As I stood amidship surveying Penobscot Bay, I imagined a day, not so long ago, when a fleet of such schooners might have plied these waters within view of the lookout of this very schooner. The last voyage of a commercial sailing vessel carrying cargo down the Bagaduce River and into Penobscot Bay is still within living memory of a few folks living at these waters' edge.

The captain, Eliot Rappaport, offered an intriguing perspective. Schooners were the tractor-trailer trucks of their day. It's only in the last century that we've gotten an infrastructure of roads and overland transport. Eighty years ago, the way to get your goods from point A to B was by sea.

The Bowdoin, I learned, was built 80 years ago, down the coast a bit. It is designed for arctic exploration. Ice will squeeze its hull like an orange seed, raising it out of harm's crushing way in a deep freeze north of 70 degrees latitude. It was built to be handled by small crews; cheap to build, cheap to run, typical of the fishing schooners of the Age of Sail ... a hard-working vehicle as well as a beautiful vessel, hardly an artifact, sailing past Turtle Head on a fall day.

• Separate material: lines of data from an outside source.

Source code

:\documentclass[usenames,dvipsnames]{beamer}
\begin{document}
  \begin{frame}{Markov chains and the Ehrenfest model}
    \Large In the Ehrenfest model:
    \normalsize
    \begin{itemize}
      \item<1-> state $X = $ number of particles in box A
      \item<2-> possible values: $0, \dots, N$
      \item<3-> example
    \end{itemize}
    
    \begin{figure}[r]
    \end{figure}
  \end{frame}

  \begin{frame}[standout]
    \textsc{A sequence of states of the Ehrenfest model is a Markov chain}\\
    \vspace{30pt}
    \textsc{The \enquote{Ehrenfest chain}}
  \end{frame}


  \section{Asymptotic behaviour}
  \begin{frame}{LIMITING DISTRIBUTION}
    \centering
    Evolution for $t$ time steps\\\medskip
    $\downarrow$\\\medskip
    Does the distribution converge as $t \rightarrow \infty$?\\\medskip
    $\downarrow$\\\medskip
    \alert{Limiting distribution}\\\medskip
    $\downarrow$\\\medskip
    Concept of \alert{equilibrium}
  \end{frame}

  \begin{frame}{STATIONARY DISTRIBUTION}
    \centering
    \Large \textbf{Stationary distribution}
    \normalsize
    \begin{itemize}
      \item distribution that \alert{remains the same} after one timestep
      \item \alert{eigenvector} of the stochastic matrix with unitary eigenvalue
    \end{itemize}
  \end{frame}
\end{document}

On a 19th-century fall morning, schooners laden with bricks would be coming down the Bagaduce River from the brickyards on the shore of the Northern Bay, exporting the very clay soil to Boston or Philadelphia builders.

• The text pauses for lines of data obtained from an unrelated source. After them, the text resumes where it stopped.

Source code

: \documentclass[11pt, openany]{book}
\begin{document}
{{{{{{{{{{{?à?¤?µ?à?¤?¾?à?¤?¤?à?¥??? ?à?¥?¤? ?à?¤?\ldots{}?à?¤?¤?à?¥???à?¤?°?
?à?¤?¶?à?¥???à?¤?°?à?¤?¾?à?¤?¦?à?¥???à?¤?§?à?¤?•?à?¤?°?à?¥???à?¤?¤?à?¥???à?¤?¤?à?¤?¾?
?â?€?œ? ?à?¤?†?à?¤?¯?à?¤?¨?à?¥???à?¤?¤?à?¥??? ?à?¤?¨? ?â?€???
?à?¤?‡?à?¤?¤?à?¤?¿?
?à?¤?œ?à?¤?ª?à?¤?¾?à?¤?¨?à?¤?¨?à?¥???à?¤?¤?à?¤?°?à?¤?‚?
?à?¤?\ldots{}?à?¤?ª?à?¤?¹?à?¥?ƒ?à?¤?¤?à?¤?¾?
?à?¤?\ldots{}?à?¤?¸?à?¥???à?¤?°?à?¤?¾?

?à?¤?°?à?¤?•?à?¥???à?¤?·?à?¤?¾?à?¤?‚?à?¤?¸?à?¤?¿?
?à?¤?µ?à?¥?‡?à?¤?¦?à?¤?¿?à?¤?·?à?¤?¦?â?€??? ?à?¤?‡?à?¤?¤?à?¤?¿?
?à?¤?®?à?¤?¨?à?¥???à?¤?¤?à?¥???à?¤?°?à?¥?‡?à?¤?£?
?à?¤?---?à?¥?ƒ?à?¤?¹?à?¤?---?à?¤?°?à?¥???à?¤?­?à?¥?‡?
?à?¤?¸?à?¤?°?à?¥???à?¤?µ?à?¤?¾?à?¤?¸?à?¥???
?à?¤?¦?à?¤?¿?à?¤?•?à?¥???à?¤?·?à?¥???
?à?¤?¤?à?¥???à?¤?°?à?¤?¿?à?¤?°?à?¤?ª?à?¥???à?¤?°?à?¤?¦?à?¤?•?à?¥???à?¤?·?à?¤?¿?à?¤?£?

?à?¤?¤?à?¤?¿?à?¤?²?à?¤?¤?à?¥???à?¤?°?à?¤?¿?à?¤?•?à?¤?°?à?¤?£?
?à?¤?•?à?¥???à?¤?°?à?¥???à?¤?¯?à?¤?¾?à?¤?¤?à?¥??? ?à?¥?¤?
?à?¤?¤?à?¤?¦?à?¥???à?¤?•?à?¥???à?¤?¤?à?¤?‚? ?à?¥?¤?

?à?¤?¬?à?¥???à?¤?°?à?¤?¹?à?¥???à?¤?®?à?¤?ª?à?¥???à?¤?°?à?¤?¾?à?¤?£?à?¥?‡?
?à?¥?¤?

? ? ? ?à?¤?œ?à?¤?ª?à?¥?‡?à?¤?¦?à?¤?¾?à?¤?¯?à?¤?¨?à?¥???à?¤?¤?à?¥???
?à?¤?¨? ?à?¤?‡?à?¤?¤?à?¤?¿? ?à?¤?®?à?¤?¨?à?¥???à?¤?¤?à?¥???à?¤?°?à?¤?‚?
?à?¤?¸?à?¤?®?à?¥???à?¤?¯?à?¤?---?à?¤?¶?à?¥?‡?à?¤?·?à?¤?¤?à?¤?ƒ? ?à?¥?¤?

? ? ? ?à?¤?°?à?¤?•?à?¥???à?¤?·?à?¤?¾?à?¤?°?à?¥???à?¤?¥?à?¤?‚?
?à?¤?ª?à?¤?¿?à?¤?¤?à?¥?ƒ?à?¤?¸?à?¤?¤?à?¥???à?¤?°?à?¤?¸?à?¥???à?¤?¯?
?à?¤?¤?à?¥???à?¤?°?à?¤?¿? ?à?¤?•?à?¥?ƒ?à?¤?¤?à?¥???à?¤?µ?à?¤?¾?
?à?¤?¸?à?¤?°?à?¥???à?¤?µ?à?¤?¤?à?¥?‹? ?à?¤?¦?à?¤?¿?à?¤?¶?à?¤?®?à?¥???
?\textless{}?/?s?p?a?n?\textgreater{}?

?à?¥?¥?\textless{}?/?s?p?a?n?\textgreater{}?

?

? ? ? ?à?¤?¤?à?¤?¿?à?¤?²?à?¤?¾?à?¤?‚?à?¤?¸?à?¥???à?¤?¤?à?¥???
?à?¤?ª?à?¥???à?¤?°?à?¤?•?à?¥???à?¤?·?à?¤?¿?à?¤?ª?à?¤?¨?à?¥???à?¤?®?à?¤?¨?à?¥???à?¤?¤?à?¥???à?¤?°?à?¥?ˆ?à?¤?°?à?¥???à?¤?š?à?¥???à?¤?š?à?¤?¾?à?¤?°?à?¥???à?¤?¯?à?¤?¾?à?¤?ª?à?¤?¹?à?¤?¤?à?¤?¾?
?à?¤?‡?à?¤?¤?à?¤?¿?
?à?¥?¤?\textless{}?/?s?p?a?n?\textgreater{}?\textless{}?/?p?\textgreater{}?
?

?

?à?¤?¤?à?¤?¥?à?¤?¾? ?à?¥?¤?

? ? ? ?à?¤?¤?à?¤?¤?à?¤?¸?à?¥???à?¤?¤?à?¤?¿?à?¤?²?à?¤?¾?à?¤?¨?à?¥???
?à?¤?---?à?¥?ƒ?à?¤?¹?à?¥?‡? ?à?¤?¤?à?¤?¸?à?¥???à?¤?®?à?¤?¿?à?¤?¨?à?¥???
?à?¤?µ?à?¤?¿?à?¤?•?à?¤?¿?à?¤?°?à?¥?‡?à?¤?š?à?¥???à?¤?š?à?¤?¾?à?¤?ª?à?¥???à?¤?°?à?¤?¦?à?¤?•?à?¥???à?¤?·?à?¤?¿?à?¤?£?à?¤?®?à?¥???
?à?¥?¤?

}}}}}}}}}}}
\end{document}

Other schooners, carrying lime, granite, or sardines up and down the Eastern seaboard, would be tacking between Turtle Head and Cape Rosier. The bay would be alive with masts and trimmed sails - signs of commerce, rather than the present era's sailing for leisure.

On A 19th-century morning, one can imagine how different this bay felt when Bangor was the lumber capital of the world. Steam was not yet a cost-effective nautical technology then. And part of the American experience might have been 17-year-olds from Belfast, already with a few years before the mast, on their way to a life at sea - perhaps preparing to command a huge Downeaster of their own, outbound from Searsport for deep water, sailing for the exotic ports of the world.

On a 19th-century morning, Searsport would have been the nexus of shipbuilders and sea captains, some of whom spent years away from home on a single voyage. At times, it took three months just to pass round Cape Horn. They sailed with their families on long, lonely reaches from Down East Maine to ports of call at the ends of the earth, sailing wheat, iron, steel, or 500,000 gallons of case oil to Hong Kong.

They brought ice to India and the West Indies. These captains sailed home with firecrackers, feathers, matting, tungsten ore, silk, tea, exotic artwork, and home furnishings filling their holds. And they imported glimmers of new understanding of peoples and places from the profoundly different cultures they experienced.

After my morning in the 19th century, I can imagine trading my varsity-letter jacket for a few more days under sail in a wooden schooner ... and perhaps the chance to sail a Downeaster full of fabulous ice to a tropical island. I could trade what would be a new concept - cold - for glimmers of some new, tropical understanding.